L'itinerario ricalca nel paesaggio i caratteri dell'itinerario 2, tra boschi prati e calanchi.
Si segue la valle Bormida di Spigno fin oltre Montechiaro d'Acqui (vedi itinerario n. 2), si devia a destra dopo una galleria per MOMBALDONE mt. 219 - ab. 375) paese d'impianto medievale appartenuto ai marchesi Del Carretto. Di particolare interesse la porta medievale della cinta muraria, i ruderi del castello e la parrocchiale di S. Nicola, costruzione a pianta ellittica del sec. XVIII. Festa patronale l'8 settembre, Natività di Maria Vergine.
Si prosegue salendo alla torre medievale di Vengore, una delle migliori sia per altezza, per conservazione e per la posizione panoramica, attribuita al sec. XIV.
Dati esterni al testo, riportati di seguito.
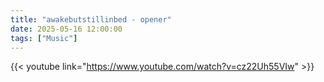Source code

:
 ```yaml
---
title: "awakebutstillinbed - opener"
date: 2025-05-16 12:00:00
tags: ["Music"]
---
```


{{< youtube link="https://www.youtube.com/watch?v=cz22Uh55VIw" >}}
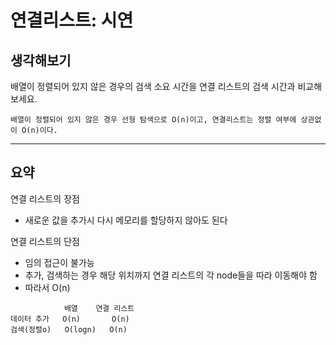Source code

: # 연결리스트: 시연

## 생각해보기
배열이 정렬되어 있지 않은 경우의 검색 소요 시간을 연결 리스트의 검색 시간과 비교해보세요.
```
배열이 정렬되어 있지 않은 경우 선형 탐색으로 O(n)이고, 연결리스트는 정렬 여부에 상관없이 O(n)이다. 
```

- - -

## 요약

연결 리스트의 장점
- 새로운 값을 추가시 다시 메모리를 할당하지 않아도 된다

연결 리스트의 단점
- 임의 접근이 불가능
- 추가, 검색하는 경우 해당 위치까지 연결 리스트의 각 node들을 따라 이동해야 함
- 따라서 O(n)

```
            배열    연결 리스트
데이터 추가   O(n)       O(n) 
검색(정렬o)   O(logn)   O(n)
```

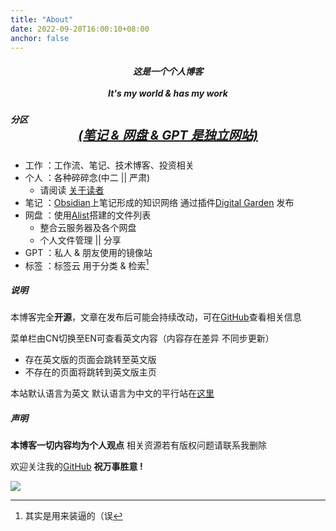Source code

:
```yaml
---
title: "About"
date: 2022-09-20T16:00:10+08:00
anchor: false
---
```


<h5><center>这是一个个人博客 <br><br>It's my world & has my work</center></h5>

##### 分区 <center ><span style="font-size:20px"><u>(笔记 & 网盘 & GPT 是独立网站)</u><span></center>
- 工作 ：工作流、笔记、技术博客、投资相关
- 个人 ：各种碎碎念(中二 || 严肃) 
	- 请阅读 [关于读者](https://liu.xyz/zh/useless/about-readers)
- 笔记 ：<a href="https://obsidian.md/" target="_blank">Obsidian</a>上笔记形成的知识网络 通过插件<a href="https://github.com/oleeskild/obsidian-digital-garden" target="_blank">Digital Garden</a> 发布
- 网盘 ：使用<a href="https://alist.nn.ci/" target="_blank">Alist</a>搭建的文件列表 
	- 整合云服务器及各个网盘
	- 个人文件管理 || 分享
- GPT ：私人 & 朋友使用的镜像站
- 标签 ：标签云 用于分类 & 检索[^1]

##### 说明
 本博客完全**开源**，文章在发布后可能会持续改动，可在<a href="https://github.com/AlexLiu2022/blog" target="_blank">GitHub</a>查看相关信息

菜单栏由CN切换至EN可查看英文内容（内容存在差异 不同步更新）
- 存在英文版的页面会跳转至英文版
- 不存在的页面将跳转到英文版主页

本站默认语言为英文 默认语言为中文的平行站在<a href="https://eating.work" target="_blank">这里</a>

##### 声明
**本博客一切内容均为个人观点** 相关资源若有版权问题请联系我删除 <br>

欢迎关注我的<a href="https://github.com/AlexLiu2022" target="_blank">GitHub</a> **祝万事胜意 !**

![](https://gcore.jsdelivr.net/gh/AlexLiu2022/resources/img/cloud.jpg)

[^1]: 其实是用来装逼的（误

<style>
#main {
	padding-top: 88px;
}
.post-body {
    margin-top: 0 !important;
}
</style>

<script>
let title = document.querySelector('h1.post-title.p-name');
title.remove();
</script>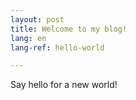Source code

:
 ```yaml
---
layout: post
title: Welcome to my blog!
lang: en
lang-ref: hello-world

---
```


Say hello for a new world!
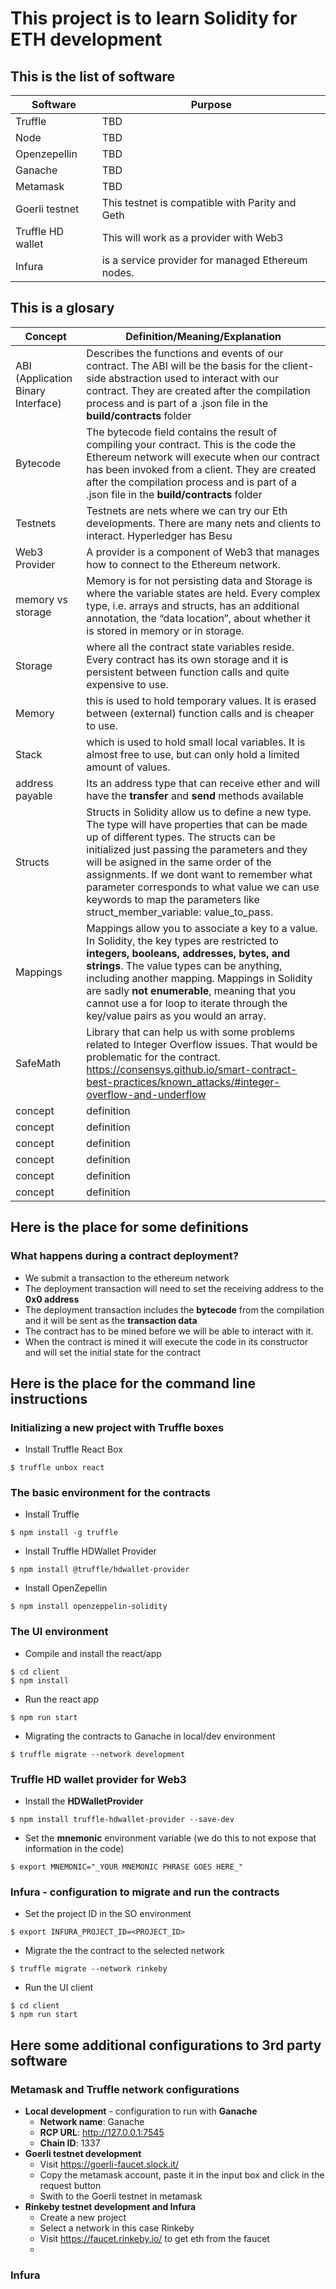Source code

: # This project is to learn Solidity for ETH development

## This is the list of software
Software | Purpose
------------ | -------------
Truffle | TBD
Node | TBD
Openzepellin | TBD
Ganache | TBD
Metamask | TBD
Goerli testnet | This testnet is compatible with Parity and Geth
Truffle HD wallet | This will work as a provider with Web3
Infura | is a service provider for managed Ethereum nodes.

## This is a glosary

Concept | Definition/Meaning/Explanation
------------ | -------------
ABI (Application Binary Interface) | Describes the functions and events of our contract. The ABI will be the basis for the client-side abstraction used to interact with our contract. They are created after the compilation process and is part of a .json file in the **build/contracts** folder
Bytecode | The bytecode field contains the result of compiling your contract. This is the code the Ethereum network will execute when our contract has been invoked from a client. They are created after the compilation process and is part of a .json file in the **build/contracts** folder
Testnets | Testnets are nets where we can try our Eth developments. There are many nets and clients to interact. Hyperledger has Besu
Web3 Provider | A provider is a component of Web3 that manages how to connect to the Ethereum network.
memory vs storage | Memory is for not persisting data and Storage is where the variable states are held. Every complex type, i.e. arrays and structs, has an additional annotation, the “data location”, about whether it is stored in memory or in storage.
Storage | where all the contract state variables reside. Every contract has its own storage and it is persistent between function calls and quite expensive to use.
Memory | this is used to hold temporary values. It is erased between (external) function calls and is cheaper to use.
Stack | which is used to hold small local variables. It is almost free to use, but can only hold a limited amount of values.
address payable | Its an address type that can receive ether and will have the **transfer** and **send** methods available
Structs | Structs in Solidity allow us to define a new type. The type will have properties that can be made up of different types. The structs can be initialized just passing the parameters and they will be asigned in the same order of the assignments. If we dont want to remember what parameter corresponds to what value we can use keywords to map the parameters like struct_member_variable: value_to_pass.
Mappings | Mappings allow you to associate a key to a value. In Solidity, the key types are restricted to **integers, booleans, addresses, bytes, and strings**. The value types can be anything, including another mapping. Mappings in Solidity are sadly **not enumerable**, meaning that you cannot use a for loop to iterate through the key/value pairs as you would an array.
SafeMath | Library that can help us with some problems related to Integer Overflow issues. That would be problematic for the contract. https://consensys.github.io/smart-contract-best-practices/known_attacks/#integer-overflow-and-underflow
concept | definition
concept | definition
concept | definition
concept | definition
concept | definition
concept | definition

## Here is the place for some definitions

### What happens during a contract deployment?
- We submit a transaction to the ethereum network
- The deployment transaction will need to set the receiving address to the **0x0 address**
- The deployment transaction includes the **bytecode** from the compilation and it will be sent as the **transaction data**
- The contract has to be mined before we will be able to interact with it.
- When the contract is mined it will execute the code in its constructor and will set the initial state for the contract


## Here is the place for the command line instructions
### Initializing a new project with Truffle boxes
- Install Truffle React Box
```
$ truffle unbox react
```
### The basic environment for the contracts
- Install Truffle
```
$ npm install -g truffle
```
- Install Truffle HDWallet Provider
```
$ npm install @truffle/hdwallet-provider
```
- Install OpenZepellin
```
$ npm install openzeppelin-solidity
```
### The UI environment
- Compile and install the react/app
```
$ cd client
$ npm install
```
- Run the react app
```
$ npm run start
```
- Migrating the contracts to Ganache in local/dev environment
```
$ truffle migrate --network development
```
### Truffle HD wallet provider for Web3
- Install the **HDWalletProvider**
```
$ npm install truffle-hdwallet-provider --save-dev
```
- Set the **mnemonic** environment variable (we do this to not expose that information in the code)
```
$ export MNEMONIC="_YOUR MNEMONIC PHRASE GOES HERE_"
```
### Infura - configuration to migrate and run the contracts
- Set the project ID in the SO environment
```
$ export INFURA_PROJECT_ID=<PROJECT_ID>
```
- Migrate the the contract to the selected network
```
$ truffle migrate --network rinkeby
```
- Run the UI client
```
$ cd client
$ npm run start
```

## Here some additional configurations to 3rd party software

### Metamask and Truffle network configurations
- **Local development** - configuration to run with **Ganache**
    - **Network name**: Ganache
    - **RCP URL**: http://127.0.0.1:7545
    - **Chain ID**: 1337
- **Goerli testnet development**
    - Visit https://goerli-faucet.slock.it/
    - Copy the metamask account, paste it in the input box and click in the request button
    - Swith to the Goerli testnet in metamask
- **Rinkeby testnet development and Infura**
    - Create a new project
    - Select a network in this case Rinkeby
    - Visit https://faucet.rinkeby.io/ to get eth from the faucet
    - 

### Infura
25 Si prosegue sull'alto crinale, lasciando sulla sinistra presso il cimitero, la chiesa romanico-gotica dì S. Giovanni con campanile romanico e nell'interno nell'abside interessanti affreschi del sec. XV, per giungere a ROCCAVERANO (mt. 759 - ab. 900), uno tra i più importanti centri minori delle Langhe, che offre una meravigliosa vista panoramica degli Appennini e delle Alpi Occidentali unitamente alla sere dei colli della Langhe e del Monferrato. Di particolare interesse la parrocchiale dell'Assunta edificata nel 1509, di finissime linee rinascimentali, in pietra locale arenaria, attribuita forse a disegno del Bramante. L'interno è interessante per la sua tipica architettura rinascimentale. Questa costruzione venne edificata per conto della famiglia Bruni, per interessamento di Enrico Bruni che fu segretario e tesoriere di Giulio II della Rovere.
Sulla piazza, di fronte alla chiesa, sono i resti del castello di cui è rimasta solo una delle pareti ornata di tre belle bifore gotiche. All'interno del castello si innalza la possente torre cilindrica (visitabile all'interno) caratterizzata alla sommità da una triplice fila di archetti ciechi. Festa patronale il 25 Marzo, Annunciazione di Maria Vergine, in maggio sagra del polentone. È centro tipico della produzione della famosa robiola che da questo paese prende la denominazione di origine.
Si scende lungo la valle Bormida di Cortemilia (la romana Curtis Aemilia) sempre con viste estese, lasciando a sinistra OLMO GENTILE con rustico castello in pietra del sec. XII, a destra SAN GIORGIO SCARAMPI che conserva del castello del sec XII ridotto a rudere solamente la torre con alla sommità un doppio giro di archetti ciechi.
Si raggiunge il fondo valle della Bormida di Millesimo e a Km. 1 prima di Vesime, presso il cimitero, c'è la pieve romanica dell'Assunta con bella facciata settecentesca purtroppo in stato di abbandono.
VESIME (mt. 225 - ab. 961) patria dello storico piemontese Baudi di Vesime, conserva su un colle i resti medievali di un castello degli Scarampi smantellato nel 1644. Pure medievale è il palazzo comunale con porticato gotico e torre seicentesca. Patrono S. Martino (11 novembre).
Si scende per la strada tortuosa del fondo valle oltrepassando CESSOLE (mt. 219 - ab. 655) con parrocchiale dell'Assunta a due piani sovrapposti del 1748. Festa patronale di S. Alessandro con sagra delle frittelle (3" domenica di maggio).
Oltrepassando Cessole si giunge a BUBBIO (mt. 225 -ab. 1000) situato su uno speronesopra la sponda sinistra della Bormida di Millesimo. Del castello del '400 restano scarsi ruderi incorporati in una villa. Conserva la parrocchiale dell'Assunta, costruzione barocca del 1759, con facciata curvilinea in cotto e con interno a pianta ellittica. Festa patronale il 15 Agosto
A Bubbio segue MONASTERO (mt. 191 - ab. 1100) che deriva il nome dall'antico cenobio benedettino di Santa Giulia, ora scomparso, di cui resta il campanile romanico costruito tra l'XI e il XII secolo; esso è collegato con un arcone al castello (del 1481 dei Della Rovere) costruzione d'impianto quadrato con quattro torri agli angoli.
Il paese, del periodo medievale, oltre ad alcune case conserva un ponte a tre arcate con cappella nel mezzo che scavalca la Bormida.
Patrona Santa Giulia con festa la domenica più vicina al 22 Maggio. Tipica è la sagra del Polentone. Esiste pure un importante sferisterio per il gioco del pallone elastico.
Si prosegue per Bistagno (vedi itinerario n. 2) e quindi per Acqui Terme.